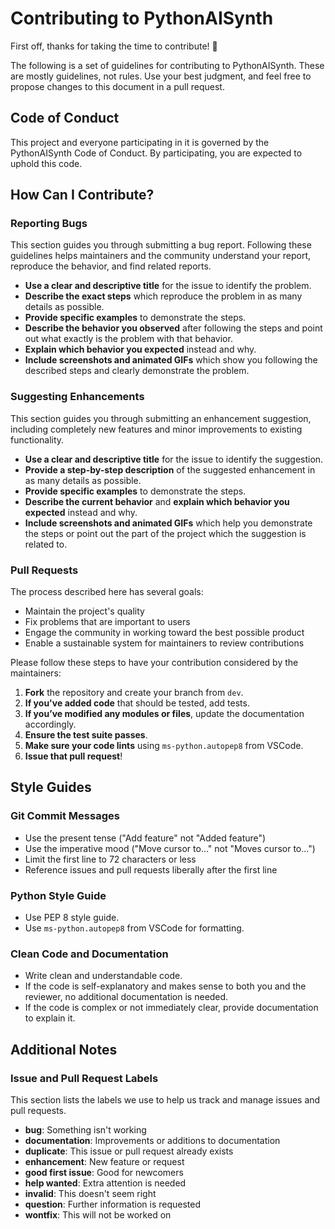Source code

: # Contributing to PythonAISynth

First off, thanks for taking the time to contribute! 🎉

The following is a set of guidelines for contributing to PythonAISynth. These are mostly guidelines, not rules. Use your best judgment, and feel free to propose changes to this document in a pull request.

## Code of Conduct

This project and everyone participating in it is governed by the PythonAISynth Code of Conduct. By participating, you are expected to uphold this code.

## How Can I Contribute?

### Reporting Bugs

This section guides you through submitting a bug report. Following these guidelines helps maintainers and the community understand your report, reproduce the behavior, and find related reports.

- **Use a clear and descriptive title** for the issue to identify the problem.
- **Describe the exact steps** which reproduce the problem in as many details as possible.
- **Provide specific examples** to demonstrate the steps.
- **Describe the behavior you observed** after following the steps and point out what exactly is the problem with that behavior.
- **Explain which behavior you expected** instead and why.
- **Include screenshots and animated GIFs** which show you following the described steps and clearly demonstrate the problem.

### Suggesting Enhancements

This section guides you through submitting an enhancement suggestion, including completely new features and minor improvements to existing functionality.

- **Use a clear and descriptive title** for the issue to identify the suggestion.
- **Provide a step-by-step description** of the suggested enhancement in as many details as possible.
- **Provide specific examples** to demonstrate the steps.
- **Describe the current behavior** and **explain which behavior you expected** instead and why.
- **Include screenshots and animated GIFs** which help you demonstrate the steps or point out the part of the project which the suggestion is related to.

### Pull Requests

The process described here has several goals:

- Maintain the project's quality
- Fix problems that are important to users
- Engage the community in working toward the best possible product
- Enable a sustainable system for maintainers to review contributions

Please follow these steps to have your contribution considered by the maintainers:

1. **Fork** the repository and create your branch from `dev`.
2. **If you've added code** that should be tested, add tests.
3. **If you’ve modified any modules or files**, update the documentation accordingly.
4. **Ensure the test suite passes**.
5. **Make sure your code lints** using `ms-python.autopep8` from VSCode.
6. **Issue that pull request**!

## Style Guides

### Git Commit Messages

- Use the present tense ("Add feature" not "Added feature")
- Use the imperative mood ("Move cursor to..." not "Moves cursor to...")
- Limit the first line to 72 characters or less
- Reference issues and pull requests liberally after the first line

### Python Style Guide

- Use PEP 8 style guide.
- Use `ms-python.autopep8` from VSCode for formatting.

### Clean Code and Documentation

- Write clean and understandable code.
- If the code is self-explanatory and makes sense to both you and the reviewer, no additional documentation is needed.
- If the code is complex or not immediately clear, provide documentation to explain it.

## Additional Notes

### Issue and Pull Request Labels

This section lists the labels we use to help us track and manage issues and pull requests.

- **bug**: Something isn't working
- **documentation**: Improvements or additions to documentation
- **duplicate**: This issue or pull request already exists
- **enhancement**: New feature or request
- **good first issue**: Good for newcomers
- **help wanted**: Extra attention is needed
- **invalid**: This doesn't seem right
- **question**: Further information is requested
- **wontfix**: This will not be worked on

_What is being asked:_
From the records above, copy only the lines starting with the line that holds "## How Can I Contribute?" and going on through the line that holds "4. **Ensure the test suite passes**.", exactly as written.

_Response to the exercise:_
## How Can I Contribute?

### Reporting Bugs

This section guides you through submitting a bug report. Following these guidelines helps maintainers and the community understand your report, reproduce the behavior, and find related reports.

- **Use a clear and descriptive title** for the issue to identify the problem.
- **Describe the exact steps** which reproduce the problem in as many details as possible.
- **Provide specific examples** to demonstrate the steps.
- **Describe the behavior you observed** after following the steps and point out what exactly is the problem with that behavior.
- **Explain which behavior you expected** instead and why.
- **Include screenshots and animated GIFs** which show you following the described steps and clearly demonstrate the problem.

### Suggesting Enhancements

This section guides you through submitting an enhancement suggestion, including completely new features and minor improvements to existing functionality.

- **Use a clear and descriptive title** for the issue to identify the suggestion.
- **Provide a step-by-step description** of the suggested enhancement in as many details as possible.
- **Provide specific examples** to demonstrate the steps.
- **Describe the current behavior** and **explain which behavior you expected** instead and why.
- **Include screenshots and animated GIFs** which help you demonstrate the steps or point out the part of the project which the suggestion is related to.

### Pull Requests

The process described here has several goals:

- Maintain the project's quality
- Fix problems that are important to users
- Engage the community in working toward the best possible product
- Enable a sustainable system for maintainers to review contributions

Please follow these steps to have your contribution considered by the maintainers:

1. **Fork** the repository and create your branch from `dev`.
2. **If you've added code** that should be tested, add tests.
3. **If you’ve modified any modules or files**, update the documentation accordingly.
4. **Ensure the test suite passes**.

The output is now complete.